* _TASK REQUIREMENTS_
Give the number of lines in the data that hold the string "watch". Nothing else is needed.

* _DATA SHOWN_
————————

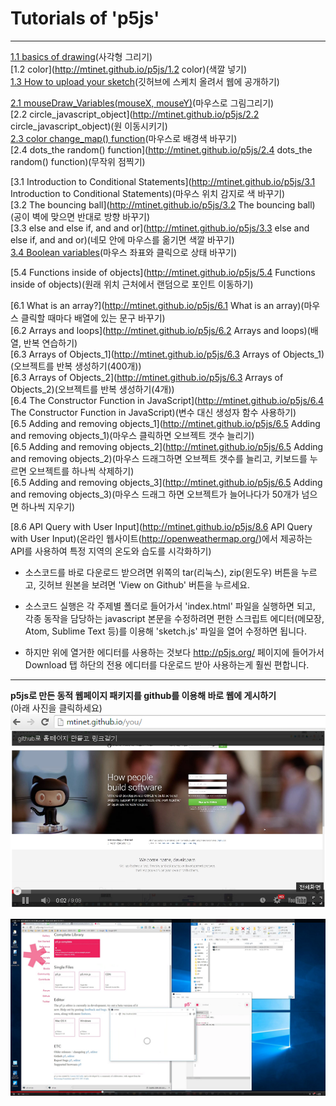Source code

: # Tutorials of **'p5js'**
---

[1.1 basics of drawing](http://mtinet.github.io/p5js/1.1%20basics%20of%20drawing)(사각형 그리기)  
[1.2 color](http://mtinet.github.io/p5js/1.2 color)(색깔 넣기)  
[1.3 How to upload your sketch](https://www.youtube.com/watch?v=8HPYsDTk17A)(깃허브에 스케치 올려서 웹에 공개하기)  
  
[2.1 mouseDraw_Variables(mouseX, mouseY)](http://mtinet.github.io/p5js/2.1%20mouseDraw_Variables(mouseX,%20mouseY))(마우스로 그림그리기)  
[2.2 circle_javascript_object](http://mtinet.github.io/p5js/2.2 circle_javascript_object)(원 이동시키기)  
[2.3 color change_map() function](http://mtinet.github.io/p5js/2.3%20color%20change_map()%20function)(마우스로 배경색 바꾸기)  
[2.4 dots_the random() function](http://mtinet.github.io/p5js/2.4 dots_the random() function)(무작위 점찍기)   
  
[3.1 Introduction to Conditional Statements](http://mtinet.github.io/p5js/3.1 Introduction to Conditional Statements)(마우스 위치 감지로 색 바꾸기)  
[3.2 The bouncing ball](http://mtinet.github.io/p5js/3.2 The bouncing ball)(공이 벽에 맞으면 반대로 방향 바꾸기)  
[3.3 else and else if, and and or](http://mtinet.github.io/p5js/3.3 else and else if, and and or)(네모 안에 마우스를 옮기면 색깔 바꾸기)  
[3.4 Boolean variables](http://mtinet.github.io/p5js/3.4%20Boolean%20variables/)(마우스 좌표와 클릭으로 상태 바꾸기)

[5.4 Functions inside of objects](http://mtinet.github.io/p5js/5.4 Functions inside of objects)(원래 위치 근처에서 랜덤으로 포인트 이동하기)  

[6.1 What is an array?](http://mtinet.github.io/p5js/6.1 What is an array)(마우스 클릭할 때마다 배열에 있는 문구 바꾸기)  
[6.2 Arrays and loops](http://mtinet.github.io/p5js/6.2 Arrays and loops)(배열, 반복 연습하기)  
[6.3 Arrays of Objects_1](http://mtinet.github.io/p5js/6.3 Arrays of Objects_1)(오브젝트를 반복 생성하기(400개))  
[6.3 Arrays of Objects_2](http://mtinet.github.io/p5js/6.3 Arrays of Objects_2)(오브젝트를 반복 생성하기(4개))   
[6.4 The Constructor Function in JavaScript](http://mtinet.github.io/p5js/6.4 The Constructor Function in JavaScript)(변수 대신 생성자 함수 사용하기)  
[6.5 Adding and removing objects_1](http://mtinet.github.io/p5js/6.5 Adding and removing objects_1)(마우스 클릭하면 오브젝트 갯수 늘리기)  
[6.5 Adding and removing objects_2](http://mtinet.github.io/p5js/6.5 Adding and removing objects_2)(마우스 드래그하면 오브젝트 갯수를 늘리고, 키보드를 누르면 오브젝트를 하나씩 삭제하기)  
[6.5 Adding and removing objects_3](http://mtinet.github.io/p5js/6.5 Adding and removing objects_3)(마우스 드래그 하면 오브젝트가 늘어나다가 50개가 넘으면 하나씩 지우기)   

[8.6 API Query with User Input](http://mtinet.github.io/p5js/8.6 API Query with User Input)(온라인 웹사이트(http://openweathermap.org/)에서 제공하는 API를 사용하여 특정 지역의 온도와 습도를 시각화하기)  


* 소스코드를 바로 다운로드 받으려면 위쪽의 tar(리눅스), zip(윈도우) 버튼을 누르고, 깃허브 원본을 보려면 'View on Github' 버튼을 누르세요.   
* 소스코드 실행은 각 주제별 폴더로 들어가서 'index.html' 파일을 실행하면 되고, 각종 동작을 담당하는 javascript 본문을 수정하려면 편한 스크립트 에디터(메모장, Atom, Sublime Text 등)를 이용해 'sketch.js' 파일을 열어 수정하면 됩니다.   

* 하지만 위에 열거한 에디터를 사용하는 것보다 http://p5js.org/ 페이지에 들어가서 Download 탭 하단의 전용 에디터를 다운로드 받아 사용하는게 훨씬 편합니다. 

---
 
**p5js로 만든 동적 웹페이지 패키지를 github를 이용해 바로 웹에 게시하기**  
(아래 사진을 클릭하세요)  
[![](https://raw.githubusercontent.com/mtinet/p5js/gh-pages/youtube_link.png)](https://www.youtube.com/watch?v=M2IyIdhppaA)

[![](https://raw.githubusercontent.com/mtinet/p5js/gh-pages/p5js_github.png)](http://www.youtube.com/v/M2IyIdhppaA)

————————

* _YOUR SOLUTION_
2